_Task brief_: Go through the records below and show every line with the string "subsection".

_Dataset entries_:
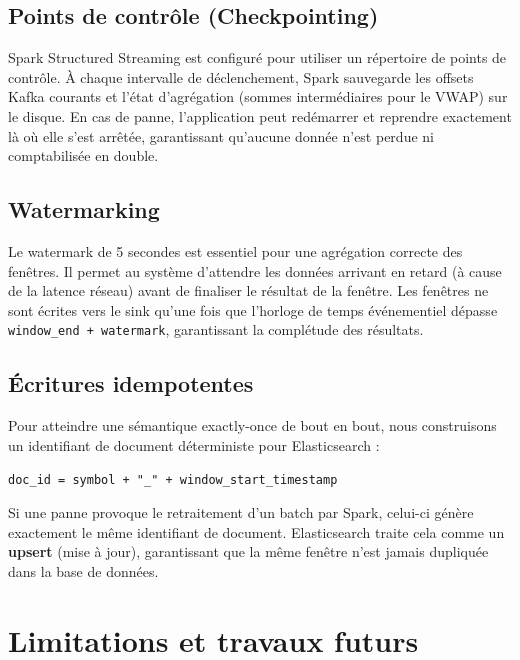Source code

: \documentclass[12pt, a4paper]{article}
\begin{document}
\subsection{Points de contr\^ole (Checkpointing)}
Spark Structured Streaming est configur\'e pour utiliser un r\'epertoire de points de contr\^ole. \`A chaque intervalle de d\'eclenchement, Spark sauvegarde les offsets Kafka courants et l'\'etat d'agr\'egation (sommes interm\'ediaires pour le VWAP) sur le disque. En cas de panne, l'application peut red\'emarrer et reprendre exactement l\`a o\`u elle s'est arr\^et\'ee, garantissant qu'aucune donn\'ee n'est perdue ni comptabilis\'ee en double.

\subsection{Watermarking}
Le watermark de 5 secondes est essentiel pour une agr\'egation correcte des fen\^etres. Il permet au syst\`eme d'attendre les donn\'ees arrivant en retard (\`a cause de la latence r\'eseau) avant de finaliser le r\'esultat de la fen\^etre. Les fen\^etres ne sont \'ecrites vers le sink qu'une fois que l'horloge de temps \'ev\'enementiel d\'epasse \texttt{window\_end + watermark}, garantissant la compl\'etude des r\'esultats.

\subsection{\'Ecritures idempotentes}
Pour atteindre une s\'emantique exactly-once de bout en bout, nous construisons un identifiant de document d\'eterministe pour Elasticsearch :

\begin{infobox}
\texttt{doc\_id = symbol + "\_" + window\_start\_timestamp}

\vspace{4pt}
\small Si une panne provoque le retraitement d'un batch par Spark, celui-ci g\'en\`ere exactement le m\^eme identifiant de document. Elasticsearch traite cela comme un \textbf{upsert} (mise \`a jour), garantissant que la m\^eme fen\^etre n'est jamais dupliqu\'ee dans la base de donn\'ees.
\end{infobox}

\section{Limitations et travaux futurs}
\end{document}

_Response_:
\subsection{Points de contr\^ole (Checkpointing)}
\subsection{Watermarking}
\subsection{\'Ecritures idempotentes}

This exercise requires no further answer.